A growing chorus of politicians and pundits now agree that if President Obama had just done X, Y, or Z, then the devastation in the Gulf of Mexico could have been more effectively managed.
In a narrow sense, some of their points certainly have validity. After all, it's easier to figure out what you should have done than to figure out what you should do, and with the benefit of hindsight, it won't be hard to point out mistakes.
But in a larger sense, as Crashing Vor argues in a recommended diary, this type of prattle misses the point. Anyone who suggests that they know how to effectively manage a leak like the one gushing into the Gulf of Mexico is either dishonest or delusional or both. When you have a leak flooding nearly 100,000 barrels of oil each day and you don't have technology that can quickly stop that leak, you're going to have a disaster. And there's nothing you can do to prevent it. You can try to minimize the damage and you can hold the responsible parties accountable. These are things you have to do. But you're still basically at the mercy of the oil. It's nasty stuff. It will never be a secure source of energy. And claiming that you have a plan to spare us from the devastation of this leak is to deny that essential fact.
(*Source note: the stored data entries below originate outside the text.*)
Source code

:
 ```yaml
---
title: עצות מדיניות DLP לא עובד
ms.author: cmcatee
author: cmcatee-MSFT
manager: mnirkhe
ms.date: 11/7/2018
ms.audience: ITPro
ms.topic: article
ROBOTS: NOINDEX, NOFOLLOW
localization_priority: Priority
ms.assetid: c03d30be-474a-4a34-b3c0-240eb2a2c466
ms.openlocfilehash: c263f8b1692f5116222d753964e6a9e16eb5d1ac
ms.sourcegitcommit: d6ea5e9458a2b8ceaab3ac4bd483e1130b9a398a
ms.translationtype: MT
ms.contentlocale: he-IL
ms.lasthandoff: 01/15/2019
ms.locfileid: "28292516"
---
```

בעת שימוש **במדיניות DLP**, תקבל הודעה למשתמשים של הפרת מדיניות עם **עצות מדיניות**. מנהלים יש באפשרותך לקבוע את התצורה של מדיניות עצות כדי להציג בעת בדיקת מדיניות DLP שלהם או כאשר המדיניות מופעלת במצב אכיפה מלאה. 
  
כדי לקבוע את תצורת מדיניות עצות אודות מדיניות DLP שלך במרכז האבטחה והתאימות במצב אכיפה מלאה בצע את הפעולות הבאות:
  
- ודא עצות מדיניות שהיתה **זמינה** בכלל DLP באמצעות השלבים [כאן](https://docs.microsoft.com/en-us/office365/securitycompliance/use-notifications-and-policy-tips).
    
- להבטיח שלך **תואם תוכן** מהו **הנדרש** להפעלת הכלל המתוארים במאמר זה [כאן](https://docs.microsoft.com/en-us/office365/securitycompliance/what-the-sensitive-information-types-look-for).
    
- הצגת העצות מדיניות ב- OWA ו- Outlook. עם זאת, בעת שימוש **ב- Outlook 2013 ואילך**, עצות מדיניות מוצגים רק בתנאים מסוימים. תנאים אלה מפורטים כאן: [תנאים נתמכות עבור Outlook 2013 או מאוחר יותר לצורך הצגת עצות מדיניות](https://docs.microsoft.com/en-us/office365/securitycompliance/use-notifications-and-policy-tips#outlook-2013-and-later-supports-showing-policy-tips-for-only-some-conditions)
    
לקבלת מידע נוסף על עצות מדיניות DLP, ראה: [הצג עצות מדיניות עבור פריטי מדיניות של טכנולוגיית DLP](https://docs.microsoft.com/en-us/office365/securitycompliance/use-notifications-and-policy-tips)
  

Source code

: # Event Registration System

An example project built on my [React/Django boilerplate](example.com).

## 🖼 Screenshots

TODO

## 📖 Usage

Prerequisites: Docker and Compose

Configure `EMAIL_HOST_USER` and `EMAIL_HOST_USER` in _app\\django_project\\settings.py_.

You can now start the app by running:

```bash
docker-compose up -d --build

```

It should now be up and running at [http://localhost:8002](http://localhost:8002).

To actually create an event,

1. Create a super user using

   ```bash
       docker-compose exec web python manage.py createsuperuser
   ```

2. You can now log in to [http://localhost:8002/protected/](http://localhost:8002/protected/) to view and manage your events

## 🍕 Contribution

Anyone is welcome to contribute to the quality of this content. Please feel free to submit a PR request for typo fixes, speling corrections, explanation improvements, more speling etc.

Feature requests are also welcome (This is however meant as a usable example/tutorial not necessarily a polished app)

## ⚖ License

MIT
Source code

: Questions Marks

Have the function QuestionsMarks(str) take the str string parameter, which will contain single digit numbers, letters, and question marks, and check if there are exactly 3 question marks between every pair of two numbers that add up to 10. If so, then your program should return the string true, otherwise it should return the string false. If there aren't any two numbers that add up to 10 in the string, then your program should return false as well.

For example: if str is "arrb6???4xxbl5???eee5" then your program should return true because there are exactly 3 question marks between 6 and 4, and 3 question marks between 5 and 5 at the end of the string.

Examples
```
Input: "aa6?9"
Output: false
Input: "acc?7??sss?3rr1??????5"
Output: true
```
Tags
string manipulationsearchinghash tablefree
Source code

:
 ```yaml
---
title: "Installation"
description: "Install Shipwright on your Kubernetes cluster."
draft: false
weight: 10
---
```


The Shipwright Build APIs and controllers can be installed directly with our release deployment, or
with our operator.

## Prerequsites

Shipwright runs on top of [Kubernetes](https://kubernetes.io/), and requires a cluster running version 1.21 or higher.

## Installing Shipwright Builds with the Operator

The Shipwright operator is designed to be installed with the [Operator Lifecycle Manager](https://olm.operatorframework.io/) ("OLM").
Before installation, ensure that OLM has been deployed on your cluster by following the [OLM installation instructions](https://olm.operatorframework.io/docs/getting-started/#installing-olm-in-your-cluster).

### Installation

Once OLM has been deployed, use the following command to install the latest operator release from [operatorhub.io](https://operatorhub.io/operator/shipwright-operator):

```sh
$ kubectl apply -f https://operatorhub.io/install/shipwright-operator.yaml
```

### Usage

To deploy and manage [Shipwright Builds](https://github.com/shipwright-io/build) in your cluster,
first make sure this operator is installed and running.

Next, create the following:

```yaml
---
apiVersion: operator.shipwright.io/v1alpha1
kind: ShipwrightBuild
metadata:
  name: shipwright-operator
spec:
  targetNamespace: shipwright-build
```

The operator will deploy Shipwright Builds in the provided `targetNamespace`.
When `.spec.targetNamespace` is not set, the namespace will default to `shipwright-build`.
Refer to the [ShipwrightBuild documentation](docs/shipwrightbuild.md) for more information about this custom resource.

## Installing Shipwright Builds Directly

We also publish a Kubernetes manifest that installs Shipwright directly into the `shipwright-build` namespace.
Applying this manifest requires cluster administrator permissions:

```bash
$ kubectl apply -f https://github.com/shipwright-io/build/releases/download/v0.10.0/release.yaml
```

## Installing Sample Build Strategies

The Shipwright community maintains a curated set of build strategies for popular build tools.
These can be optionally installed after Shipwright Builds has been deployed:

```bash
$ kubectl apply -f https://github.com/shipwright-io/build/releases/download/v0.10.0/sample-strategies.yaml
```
Take Bobby Jindal. He says that he's got a plan to protect Louisiana from the oil. He says all they need to do is build a 60 mile stretch of barrier islands to keep the oil out. Oh, and they also need another 13 million feet of boom. And he blames the Federal government for bureaucratic red tape on the islands and for not giving him the boom he needs.
C'mon, Bobby. You know it would take six months to build the islands, and that assumes no storms damage them as they're being built. Six months is too late, and even if they get built, doing it that fast means the next major storm to come along will destroy them. And 13 million feet of boom sounds nice, but that would be more than 4 times the amount of boom that's already been laid out and 10 times more boom than we have available in the entire U.S.
Jindal probably likes the sound of his voice when he says he has a solution to dealing with this leak, but the fact that his solution is such utter nonsense underscores this one central, immutable fact: oil is dangerous, and there's no way to make it safe. Yes, we're addicted to it. No, we're not going to stop using it overnight. But we must break that addiction. And if don't learn that lesson from this tragedy, we're going to be taught it again, and again. And each time the consequences will keep on getting worse.